A Man Like That
by Jennifer Wortman
I was at the bar, gazing lovingly at my phone to hide my hope and fear that someone would approach me, when The Fox jabbed my shoulder and said he’d fix me. To be precise, he said, “I’ll fix you good.” Then he sauntered away, disappearing into the crowd of consorting bar patrons, none of whom had to feign romance with their phones. Some of these people, I imagined, had been fixed by The Fox. If you asked someone what happened when The Fox fixed them, they’d just flash you a coy grin and avert their eyes. I hated the people The Fox had fixed, mostly because I was so broken I wanted to break myself. I woke up each morning with a massive urge to fling myself at the nearest wall until I’d crack open and the part of me that wanted to do such things would ooze free. I was pretty sure this wasn’t how a person was supposed to be, and yet, this was the person I was, which just intensified my desire to fling myself against walls. I had suffered some losses, some turmoil, a sexual assault or two, but what woman hadn’t? Why could I neither consort with the bar patrons nor stay home and languish in privacy?

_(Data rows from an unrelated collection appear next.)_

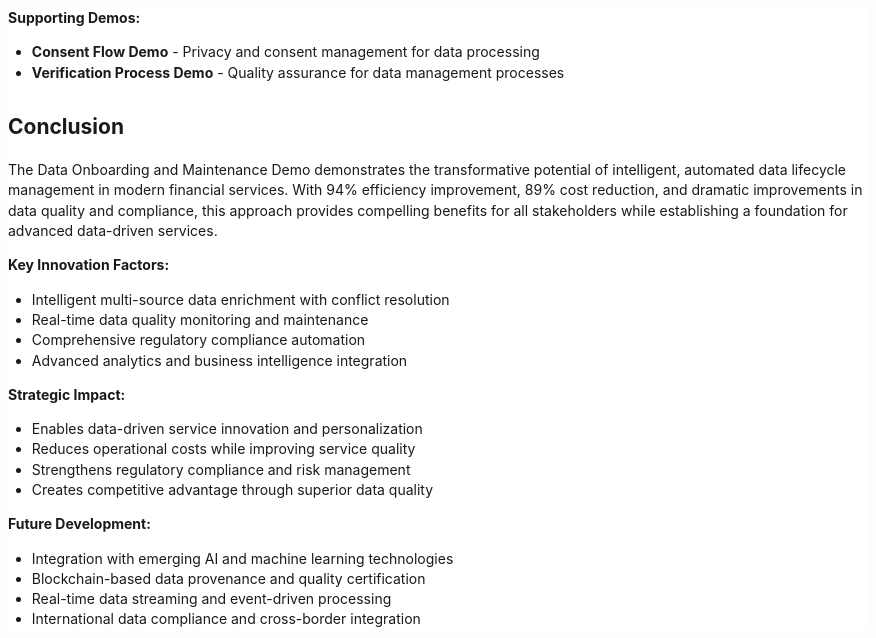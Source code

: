 **Supporting Demos:**
- **Consent Flow Demo** - Privacy and consent management for data processing
- **Verification Process Demo** - Quality assurance for data management processes

## Conclusion

The Data Onboarding and Maintenance Demo demonstrates the transformative potential of intelligent, automated data lifecycle management in modern financial services. With 94% efficiency improvement, 89% cost reduction, and dramatic improvements in data quality and compliance, this approach provides compelling benefits for all stakeholders while establishing a foundation for advanced data-driven services.

**Key Innovation Factors:**
- Intelligent multi-source data enrichment with conflict resolution
- Real-time data quality monitoring and maintenance
- Comprehensive regulatory compliance automation
- Advanced analytics and business intelligence integration

**Strategic Impact:**
- Enables data-driven service innovation and personalization
- Reduces operational costs while improving service quality
- Strengthens regulatory compliance and risk management
- Creates competitive advantage through superior data quality

**Future Development:**
- Integration with emerging AI and machine learning technologies
- Blockchain-based data provenance and quality certification
- Real-time data streaming and event-driven processing
- International data compliance and cross-border integration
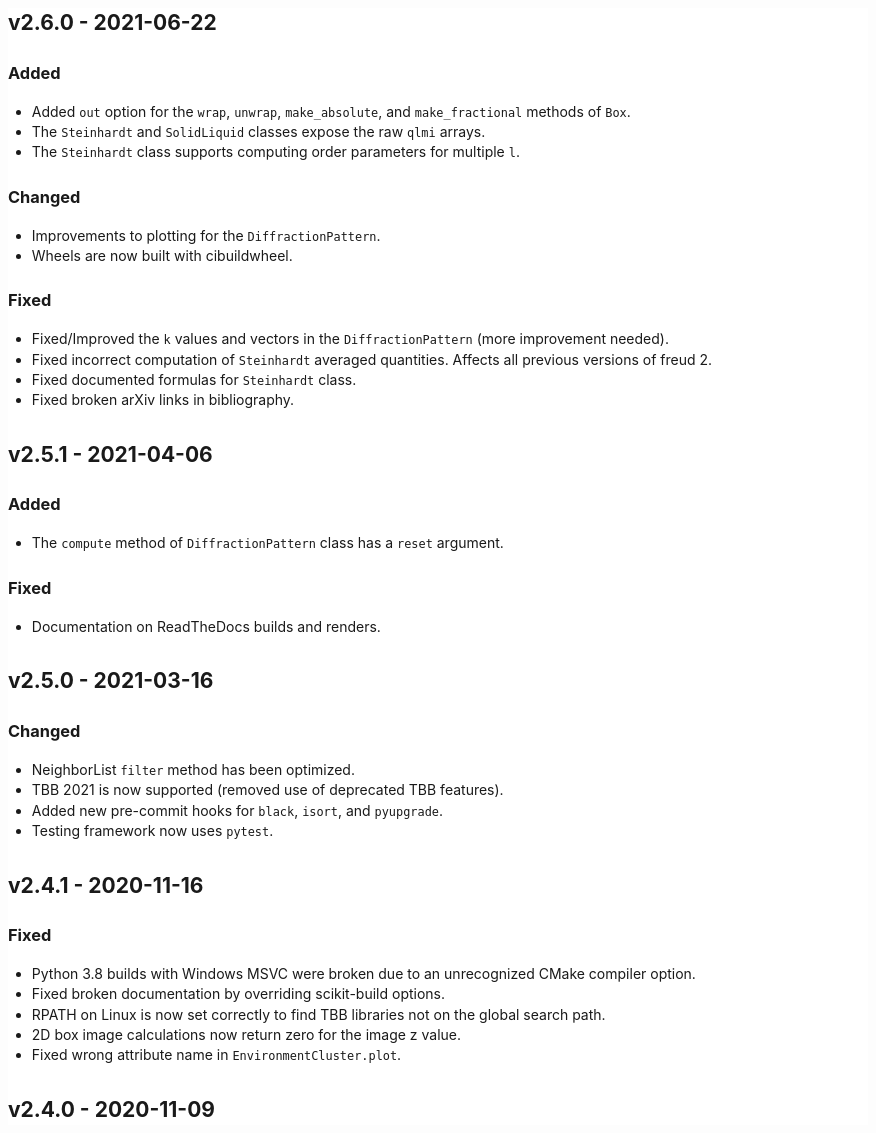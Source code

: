 ## v2.6.0 - 2021-06-22

### Added
* Added `out` option for the `wrap`, `unwrap`, `make_absolute`, and `make_fractional` methods of `Box`.
* The `Steinhardt` and `SolidLiquid` classes expose the raw `qlmi` arrays.
* The `Steinhardt` class supports computing order parameters for multiple `l`.

### Changed
* Improvements to plotting for the `DiffractionPattern`.
* Wheels are now built with cibuildwheel.

### Fixed
* Fixed/Improved the `k` values and vectors in the `DiffractionPattern` (more improvement needed).
* Fixed incorrect computation of `Steinhardt` averaged quantities. Affects all previous versions of freud 2.
* Fixed documented formulas for `Steinhardt` class.
* Fixed broken arXiv links in bibliography.

## v2.5.1 - 2021-04-06

### Added
* The `compute` method of `DiffractionPattern` class has a `reset` argument.

### Fixed
* Documentation on ReadTheDocs builds and renders.

## v2.5.0 - 2021-03-16

### Changed
* NeighborList `filter` method has been optimized.
* TBB 2021 is now supported (removed use of deprecated TBB features).
* Added new pre-commit hooks for `black`, `isort`, and `pyupgrade`.
* Testing framework now uses `pytest`.

## v2.4.1 - 2020-11-16

### Fixed
* Python 3.8 builds with Windows MSVC were broken due to an unrecognized CMake compiler option.
* Fixed broken documentation by overriding scikit-build options.
* RPATH on Linux is now set correctly to find TBB libraries not on the global search path.
* 2D box image calculations now return zero for the image z value.
* Fixed wrong attribute name in `EnvironmentCluster.plot`.

## v2.4.0 - 2020-11-09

Soon enough I spotted The Fox’s boulder-like head hovering between two sorority sisters. The sorority girls loved him. But so did hippie chicks and businessmen and biker dudes. Everyone loved The Fox. He cut an almost anti-fox figure, with his bulbous nose and round, towering form, the dark strings of hair streaming from his bald head. His nickname came not from his appearance but from his essence. He had the vibe of someone who might at any moment sit down at a piano and plunk out some jazz or, on second thought, slit your throat. Who wouldn’t love a man like that?

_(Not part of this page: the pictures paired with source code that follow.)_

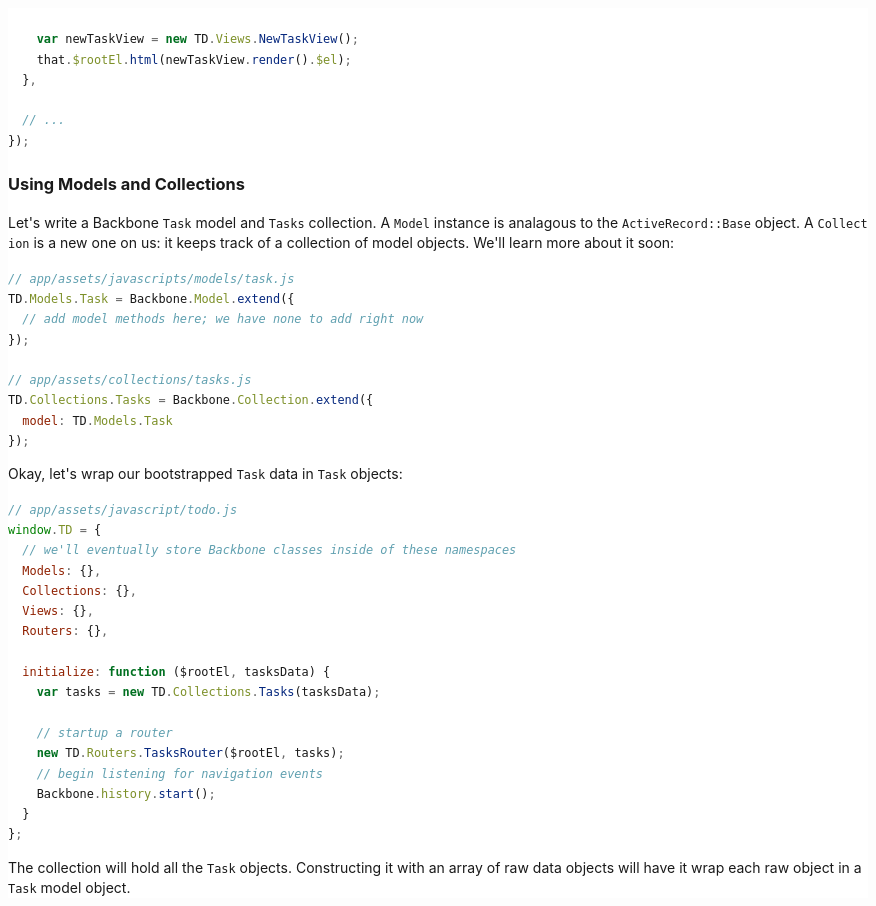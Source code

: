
 ```javascript
    
    var newTaskView = new TD.Views.NewTaskView();
    that.$rootEl.html(newTaskView.render().$el);
  },

  // ...
});
```

### Using Models and Collections

Let's write a Backbone `Task` model and `Tasks` collection. A `Model`
instance is analagous to the `ActiveRecord::Base` object. A
`Collection` is a new one on us: it keeps track of a collection of
model objects. We'll learn more about it soon:

```javascript
// app/assets/javascripts/models/task.js
TD.Models.Task = Backbone.Model.extend({
  // add model methods here; we have none to add right now
});

// app/assets/collections/tasks.js
TD.Collections.Tasks = Backbone.Collection.extend({
  model: TD.Models.Task
});
```

Okay, let's wrap our bootstrapped `Task` data in `Task` objects:

```javascript
// app/assets/javascript/todo.js
window.TD = {
  // we'll eventually store Backbone classes inside of these namespaces
  Models: {},
  Collections: {},
  Views: {},
  Routers: {},

  initialize: function ($rootEl, tasksData) {
    var tasks = new TD.Collections.Tasks(tasksData);

    // startup a router
    new TD.Routers.TasksRouter($rootEl, tasks);
    // begin listening for navigation events
    Backbone.history.start();
  }
};
```

The collection will hold all the `Task` objects. Constructing it with
an array of raw data objects will have it wrap each raw object in a
`Task` model object.
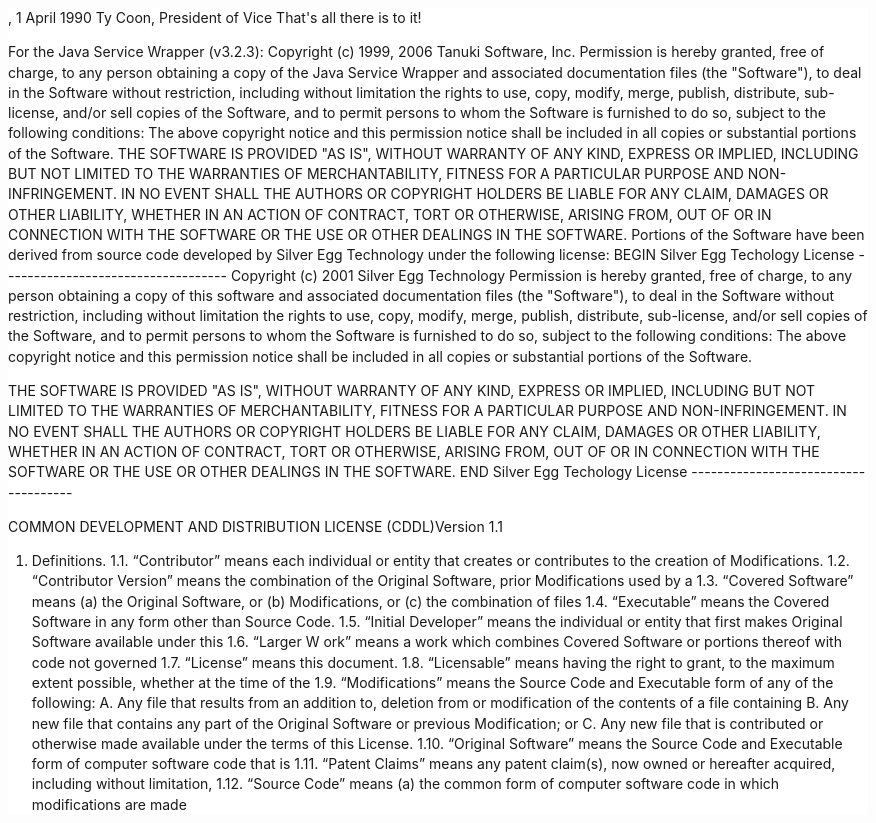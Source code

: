 <signature of Ty Coon>, 1 April 1990 Ty Coon, President of Vice That's
all there is to it!
 
For the Java Service Wrapper (v3.2.3):
Copyright (c) 1999, 2006 Tanuki Software, Inc.
Permission is hereby granted, free of charge, to any person obtaining a copy of the Java Service Wrapper and associated documentation files (the "Software"), to deal in the Software without restriction, including without limitation the rights to use, copy, modify, merge, publish, distribute, sub-license, and/or sell copies of the Software, and to permit persons to whom the Software is furnished to do so, subject to the following conditions:
The above copyright notice and this permission notice shall be included in all copies or substantial portions of the Software.
THE SOFTWARE IS PROVIDED "AS IS", WITHOUT WARRANTY OF ANY KIND, EXPRESS OR IMPLIED, INCLUDING BUT NOT LIMITED TO THE WARRANTIES OF MERCHANTABILITY, FITNESS FOR A PARTICULAR PURPOSE AND
NON-INFRINGEMENT. IN NO EVENT SHALL THE AUTHORS OR COPYRIGHT HOLDERS BE LIABLE FOR ANY CLAIM, DAMAGES OR OTHER LIABILITY, WHETHER IN AN ACTION OF CONTRACT, TORT OR OTHERWISE, ARISING FROM, OUT OF OR IN CONNECTION WITH THE SOFTWARE OR THE USE OR OTHER DEALINGS IN THE SOFTWARE.
Portions of the Software have been derived from source code developed by Silver Egg Technology under the following license:
BEGIN Silver Egg Techology License ----------------------------------- Copyright (c) 2001 Silver Egg Technology
Permission is hereby granted, free of charge, to any person obtaining a copy of this software and associated documentation files (the "Software"), to deal in the Software without restriction, including without limitation the rights to use, copy, modify, merge, publish, distribute, sub-license, and/or sell copies of the Software, and to permit persons to whom the Software is furnished to do so, subject to the following conditions:
The above copyright notice and this permission notice shall be included in all copies or substantial portions of the Software.
 
THE SOFTWARE IS PROVIDED "AS IS", WITHOUT WARRANTY OF ANY KIND,
EXPRESS OR IMPLIED, INCLUDING BUT NOT LIMITED TO THE WARRANTIES
OF MERCHANTABILITY, FITNESS FOR A PARTICULAR PURPOSE AND
NON-INFRINGEMENT. IN NO EVENT SHALL THE AUTHORS OR COPYRIGHT HOLDERS BE LIABLE FOR ANY CLAIM, DAMAGES OR OTHER LIABILITY,
WHETHER IN AN ACTION OF CONTRACT, TORT OR OTHERWISE, ARISING FROM, OUT OF OR IN CONNECTION WITH THE SOFTWARE OR THE USE OR OTHER DEALINGS IN THE SOFTWARE.
END Silver Egg Techology License -------------------------------------



COMMON DEVELOPMENT AND DISTRIBUTION LICENSE (CDDL)Version 1.1
1.	Definitions. 1.1. “Contributor” means each individual or entity that creates or contributes to the creation of Modifications.
1.2.	“Contributor Version” means the combination of the Original Software, prior Modifications used by a
1.3.	“Covered Software” means (a) the Original Software, or (b) Modifications, or (c) the combination of files
1.4.	“Executable” means the Covered Software in any form other than Source Code.
1.5.	“Initial Developer” means the individual or entity that first makes Original Software available under this
1.6.	“Larger W ork” means a work which combines Covered Software or portions thereof with code not governed
1.7.	“License” means this document.
1.8.	“Licensable” means having the right to grant, to the maximum extent possible, whether at the time of the 1.9. “Modifications” means the Source Code and Executable form of any of the following:
A.	Any file that results from an addition to, deletion from or modification of the contents of a file containing
B.	Any new file that contains any part of the Original Software or previous Modification; or C. Any new file that is contributed or otherwise made available under the terms of this License.
1.10.	“Original Software” means the Source Code and Executable form of computer software code that is
1.11.	“Patent Claims” means any patent claim(s), now owned or hereafter acquired, including without limitation,
1.12.	“Source Code” means (a) the common form of computer software code in which modifications are made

I tapped his mammoth shoulder. He wheeled around. “Do I know you?” he said.
A familiar panic galloped through my chest. My self-flinging urges were written all over me: my existence bothered people. I gathered my paltry courage. “You said you’d fix me. Back at the bar.”

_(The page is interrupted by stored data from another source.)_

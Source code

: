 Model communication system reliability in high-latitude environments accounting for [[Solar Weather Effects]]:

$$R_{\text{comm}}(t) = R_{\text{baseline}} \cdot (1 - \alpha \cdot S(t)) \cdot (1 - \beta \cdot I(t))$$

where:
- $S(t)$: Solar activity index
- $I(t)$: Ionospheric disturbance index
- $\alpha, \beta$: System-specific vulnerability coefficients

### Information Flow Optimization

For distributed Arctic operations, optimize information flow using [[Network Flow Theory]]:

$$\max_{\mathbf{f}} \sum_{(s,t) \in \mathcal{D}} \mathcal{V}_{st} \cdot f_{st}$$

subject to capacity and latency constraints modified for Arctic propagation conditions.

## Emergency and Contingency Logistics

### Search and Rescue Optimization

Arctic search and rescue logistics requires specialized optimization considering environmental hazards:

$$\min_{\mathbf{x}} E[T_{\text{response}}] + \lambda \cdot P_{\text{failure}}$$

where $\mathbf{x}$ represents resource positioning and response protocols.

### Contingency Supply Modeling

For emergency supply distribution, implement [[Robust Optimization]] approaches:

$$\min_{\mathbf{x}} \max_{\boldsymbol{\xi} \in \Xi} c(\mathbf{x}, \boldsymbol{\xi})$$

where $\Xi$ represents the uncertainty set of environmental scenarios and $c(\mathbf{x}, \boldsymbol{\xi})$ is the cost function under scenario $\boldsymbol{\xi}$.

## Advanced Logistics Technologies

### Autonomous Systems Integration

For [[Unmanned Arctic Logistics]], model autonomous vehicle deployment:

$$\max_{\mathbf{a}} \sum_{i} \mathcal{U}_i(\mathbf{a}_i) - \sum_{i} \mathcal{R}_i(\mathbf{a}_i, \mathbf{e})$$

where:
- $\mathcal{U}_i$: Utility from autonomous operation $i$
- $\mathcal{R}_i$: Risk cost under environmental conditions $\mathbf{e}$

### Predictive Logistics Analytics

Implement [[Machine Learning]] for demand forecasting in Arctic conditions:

“Ha!” he honked. “Just messing with you. How could I forget that face?”
Even I couldn’t remember my face. I avoided mirrors, so when I thought of my head, all I saw was a hole on a neck.
“What does it look like?” I asked.
He honked again. “Ab-so-lute-ly stunning,” he said. “Like a hole. On a neck.” He winked conspiratorially. Had there been any question, I now knew he was magic. He handed me a business card. “Come to this address, tomorrow at 8, and I’ll fix you.”
The next day, time slowed and my mind raced. My cubicle had flimsy faux carpeted walls that would yield to even a gentle body fling. My imagination had trouble utilizing these walls, and I’d have to consider a hallway, where it was doubtful I could build enough momentum for a good self-splitting. But now that I was getting fixed, my fantasies flourished, a last hurrah. I saw myself barging into my boss’s office and hurling myself at her fancy diplomas. The break room: I could slam into the refrigerator, destroying my colleagues’ healthful meals. Oh, and the warehouse, with its metal odors and cinderblock purism. Against those badass blocks, I would smash myself into a shattered bliss.
Urged on by such reveries, I showed up at The Fox’s an hour early. He lived in a brick apartment building with a shingled roof. His unit had a single concrete doorstep that conferred a dreary dignity: if only just a little, one must rise to enter. Cigarette butts and candy wrappers littered the sidewalk, and I felt at home in the scattered mess, so I paced as if I were home.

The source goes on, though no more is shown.